Basically, we can always create a solution with this upper bound. And this is gonna be our second optimization. We will make sure in our recursion to only create the arrays that have lower LCM than our current answer which is initially our upper bound:

void solve_2(int len, int sum, int pre, int cur, int& ans) {
    if (len == 0) {
        if (sum == 0) {
            ans = min(ans, cur);
        }
        return;
    }

    for (int val = pre; val * len <= sum && val <= ans; val++) {
        int nxt = lcm(val, cur);
        if (val * len == sum) {
            ans = min(ans, nxt);
            continue;
        }
        if (nxt >= ans) continue;
        solve_2(len - 1, sum - val, val, nxt, ans);
    }
}

int upper = (x / n) * 2;
int ans = upper;
solve_2(n, x, 1, 1, ans);

With these two optimizations, we have improved the constrained on our algorithm to solve up to (x <= 150).

This is the best I can think of a recursively optimized solution. From here we start with an iterative solution, first let's take a look at an example:

k = lcm(a)
a = [divisor(k), divisor(k), k, k]

So, all of the array elements must be the divisor of k in order for k to be LCM. Then let's fix this k first and try to create an array with sum exactly x and length exactly n:

bool check_1(int len, int sum, int val) {
    vector<bool> dp(sum + 1);
    dp[0] = true;
    for (int i = 1; i <= len; i++) {
        vector<bool> tp(sum + 1);
        for (int j = 0; j < sum; j++) {
            if (dp[j]) {
                for (int divisor : divisors[val]) {
                    if (j + value > sum) break;
                    tp[j + value] = true;
                }
            }
        }
        dp = tp;
    }

    return dp[sum];
}

It's a dp to check if we can create a sum x by using exactly n divisors of k. The below example shows the dp indices marked as true during each iteration for (n, x, k) = (2, 6, 4) were:

[0] --> [1, 2, 4] --> [2, 3, 4, 5, 6, 8]

As 6 is present in final array so it's true that we can form it. Also as we have lower and upper bound on k so the range that we need to check is (x / n). So the current solution's time complexity will be:

O((x / n) * (x * n) * cbrt(x / n)) --> O(x * x * cbrt(x / n))
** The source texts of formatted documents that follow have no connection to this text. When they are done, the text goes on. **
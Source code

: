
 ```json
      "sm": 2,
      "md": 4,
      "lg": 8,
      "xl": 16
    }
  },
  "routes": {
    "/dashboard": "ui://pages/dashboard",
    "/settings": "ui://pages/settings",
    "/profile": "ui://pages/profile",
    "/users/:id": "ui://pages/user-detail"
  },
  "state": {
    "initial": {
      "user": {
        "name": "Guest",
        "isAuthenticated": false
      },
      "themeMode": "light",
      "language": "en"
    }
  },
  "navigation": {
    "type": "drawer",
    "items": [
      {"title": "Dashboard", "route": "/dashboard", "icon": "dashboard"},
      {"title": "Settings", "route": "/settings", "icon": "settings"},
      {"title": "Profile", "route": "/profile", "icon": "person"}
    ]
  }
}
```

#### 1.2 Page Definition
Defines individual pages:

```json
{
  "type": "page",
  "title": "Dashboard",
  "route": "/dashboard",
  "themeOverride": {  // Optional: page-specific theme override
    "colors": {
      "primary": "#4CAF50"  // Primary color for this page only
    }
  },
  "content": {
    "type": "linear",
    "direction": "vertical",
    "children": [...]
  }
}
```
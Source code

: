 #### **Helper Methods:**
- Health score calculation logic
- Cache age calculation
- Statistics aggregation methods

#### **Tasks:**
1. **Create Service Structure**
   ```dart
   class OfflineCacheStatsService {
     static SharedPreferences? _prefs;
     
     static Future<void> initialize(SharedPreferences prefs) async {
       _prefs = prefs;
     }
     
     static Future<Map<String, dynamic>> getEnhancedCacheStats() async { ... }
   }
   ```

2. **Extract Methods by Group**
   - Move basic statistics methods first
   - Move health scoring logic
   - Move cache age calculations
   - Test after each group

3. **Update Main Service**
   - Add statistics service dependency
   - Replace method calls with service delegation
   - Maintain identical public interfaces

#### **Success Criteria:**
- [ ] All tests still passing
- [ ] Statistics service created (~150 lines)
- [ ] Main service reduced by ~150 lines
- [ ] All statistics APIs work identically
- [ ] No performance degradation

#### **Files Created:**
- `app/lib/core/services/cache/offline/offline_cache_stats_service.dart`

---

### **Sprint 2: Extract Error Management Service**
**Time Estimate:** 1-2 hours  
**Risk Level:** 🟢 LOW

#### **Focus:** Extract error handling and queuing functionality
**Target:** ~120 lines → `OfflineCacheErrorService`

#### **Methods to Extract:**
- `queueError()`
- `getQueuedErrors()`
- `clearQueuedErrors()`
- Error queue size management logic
Now, you can say that this dp solution is somewhat like knapsack, but there is an issue that unlike a knapsack which doesn't have a constraint on the length of array you would have to create. So, here we need to modify our original representation of the array that we are creating:

k = lcm(a)
a = [divisor(k), divisor(k), k, k]
a_ = [k - divisor(k), k - divisor(k), 0, 0] --> [k - divisor(k), k - divisor(k)] --> [values(k), values(k)]
x_ = k * n - x

So, we will find this modified array with (length <= n). Let's say our initial array contains all elements as k, than this array b tells that for each index how much value you need to decrease from k to make it equal to sum x. Here, values represents:

values[k] = divisors[k];
values[k].pop_back();
reverse(values)

After this transformation, it becomes exactly a knapsack problem. Below represents one of the implementation of the knapsack:

vector<vector<int>> values;
vector<int> dist;

bool check_2(int len, int sum, int val) {
    int tot = min(sum, values[val].back() * (len / 2));
    fill(dist.begin(), dist.begin() + tot + 1, 0);

    queue<int> q;
    q.push(0);
    while (q.size()) {
        int cur = q.front();
        q.pop();

        if (2 * dist[cur] > len) continue;

        for (auto value : values[val]) {
            if ((sum - cur) % value == 0) {
                int can = (sum - cur) / value;
                if (can <= (len - dist[cur])) {
                    return true;
                }
            }
            if (value + cur <= tot && !dist[value + cur]) {
                dist[value + cur] = dist[cur] + 1;
                q.push(value + cur);
            }
        }
    }

    return false;
}

void solve_3(int len, int sum, int low, int& ans) {
    if (len * low == sum) return;

    for (int val = low; val <= sum; val++) {
        if (check_2(len, val * len - sum, val)) {
            ans = val;
            return;
        }
    }
}

for (int i = x; i >= 1; i--) {
    for (int j = 2 * i; j <= x; j += i) {
        values[j].push_back(j - i);
    }
}

int lower = ((x + n - 1) / n);
int ans = lower;
solve_3(n, x, lower, ans);

So, I forget to mention one important claim, i.e. in one of the optimal construction for this problem there is a pattern that a particular element is present in weak majority. What I mean is, if we have an optimal construction that doesn't full fill the above claim we can always transform it without breaking the constraint of (n, x, k). Below is one example of it:

// Transformation
[1, 1, 2, 4, 4] --> [2, 2, 2, 2, 4]

// Weak Majority
[1, 2, 4, 4]

Now, I didn't have a formal proof, but we can utilize this fact as when we are constructing our array we can perform a simple check that if the current element can be used for the rest of the array. After this check we have made sure that we can find an answer in just half of the original length n.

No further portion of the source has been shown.